Gesso is not necessary, but it can give good results. You can also buy painting surfaces that are already primed for acrylics.
To apply gesso, you want to use a very large brush, like a house paint brush, or a roller. If you have a low cost brush, be sure to keep it trimmed and remove loose bristles so they do not get stuck on your paint surface.
If you are applying one coat, just use it straight from the container. If you plan more than one, you can thin the gesso somewhat with water for the first coat. Apply and let dry for 8 hours or so. Then apply the second coat in a diagonal direction full-strength.
You can apply up to 4-5 coats if you want. On the final coat, you can obtain a smoother surface by mixing the gesso with medium gel. Or you can get a rougher painting surface by adding sand to the gesso.
It is evident that deciding what to paint on with acrylics is dependent on what you plan to do with your painting. For practice, paper is fine, inexpensive and lightweight.

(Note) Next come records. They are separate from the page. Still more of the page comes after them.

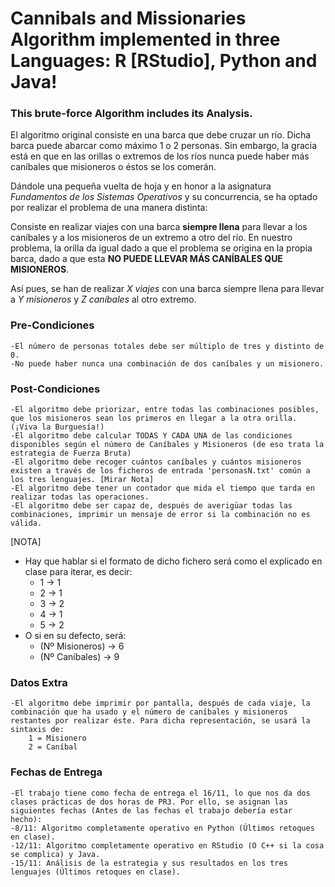 # Cannibals and Missionaries Algorithm implemented in three Languages: R [RStudio], Python and Java!
### This brute-force Algorithm includes its Analysis.

El algoritmo original consiste en una barca que debe cruzar un río. Dicha barca puede abarcar como máximo 1 o 2 personas. Sin embargo, la gracia está en que en las orillas o extremos de los ríos nunca puede haber más caníbales que misioneros o éstos se los comerán.

Dándole una pequeña vuelta de hoja y en honor a la asignatura *Fundamentos de los Sistemas Operativos* y su concurrencia, se ha optado por realizar el problema de una manera distinta:

Consiste en realizar viajes con una barca **siempre llena** para llevar a los caníbales y a los misioneros de un extremo a otro del río. En nuestro problema, la orilla da igual dado a que el problema se origina en la propia barca, dado a que esta **NO PUEDE LLEVAR MÁS CANÍBALES QUE MISIONEROS**.

Así pues, se han de realizar *X viajes* con una barca siempre llena para llevar a *Y misioneros* y *Z caníbales* al otro extremo.

### Pre-Condiciones

    -El número de personas totales debe ser múltiplo de tres y distinto de 0.
    -No puede haber nunca una combinación de dos caníbales y un misionero.
    
### Post-Condiciones

    -El algoritmo debe priorizar, entre todas las combinaciones posibles, que los misioneros sean los primeros en llegar a la otra orilla. (¡Viva la Burguesía!)
    -El algoritmo debe calcular TODAS Y CADA UNA de las condiciones disponibles según el número de Caníbales y Misioneros (de eso trata la estrategia de Fuerza Bruta)
    -El algoritmo debe recoger cuántos caníbales y cuántos misioneros existen a través de los ficheros de entrada 'personasN.txt' común a los tres lenguajes. [Mirar Nota]
    -El algoritmo debe tener un contador que mida el tiempo que tarda en realizar todas las operaciones.
    -El algoritmo debe ser capaz de, después de averigüar todas las combinaciones, imprimir un mensaje de error si la combinación no es válida.
[NOTA]    
- Hay que hablar si el formato de dicho fichero será como el explicado en clase para iterar, es decir:
  - 1 -> 1
  - 2 -> 1
  - 3 -> 2
  - 4 -> 1
  - 5 -> 2
- O si en su defecto, será:
  - (Nº Misioneros) -> 6
  - (Nº Caníbales) -> 9

### Datos Extra
    -El algoritmo debe imprimir por pantalla, después de cada viaje, la combinación que ha usado y el número de caníbales y misioneros restantes por realizar éste. Para dicha representación, se usará la sintaxis de: 
        1 = Misionero
        2 = Caníbal

### Fechas de Entrega
    -El trabajo tiene como fecha de entrega el 16/11, lo que nos da dos clases prácticas de dos horas de PR3. Por ello, se asignan las siguientes fechas (Antes de las fechas el trabajo debería estar hecho):
    -8/11: Algoritmo completamente operativo en Python (Últimos retoques en clase).
    -12/11: Algoritmo completamente operativo en RStudio (O C++ si la cosa se complica) y Java.
    -15/11: Análisis de la estrategia y sus resultados en los tres lenguajes (Últimos retoques en clase).
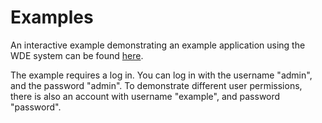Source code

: # Examples
An interactive example demonstrating an example application using the WDE system can be found
[here](/auth/login).

The example requires a log in.
You can log in with the username "admin", and the password "admin".
To demonstrate different user permissions, there is also an account with username "example", and password "password".
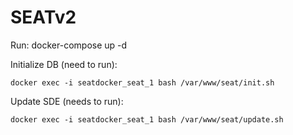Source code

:# SEATv2

Run:
    docker-compose up -d

Initialize DB (need to run):

    docker exec -i seatdocker_seat_1 bash /var/www/seat/init.sh

Update SDE (needs to run):

    docker exec -i seatdocker_seat_1 bash /var/www/seat/update.sh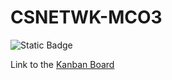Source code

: # CSNETWK-MCO3

![Static Badge](https://img.shields.io/badge/AY2425--T3-CSNETWK-red)

Link to the [Kanban Board](https://github.com/users/ImaginaryLogs/projects/2)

For a work you want to keep, I like canvases, because I do a lot of plein air, or travel and paint. I like the lightweight and the versatility of canvas.
It will be interesting to try a very large Masonite painting someday, I think. What are your goals and expectations for your work? What are the choices that make sense for you? I look forward to hearing from you.
Get some paints and give it a try. It can open up even more creative mindfulness for you. Do something creative today! Painting is an easy start to creative brain exercise. And that can impact your life!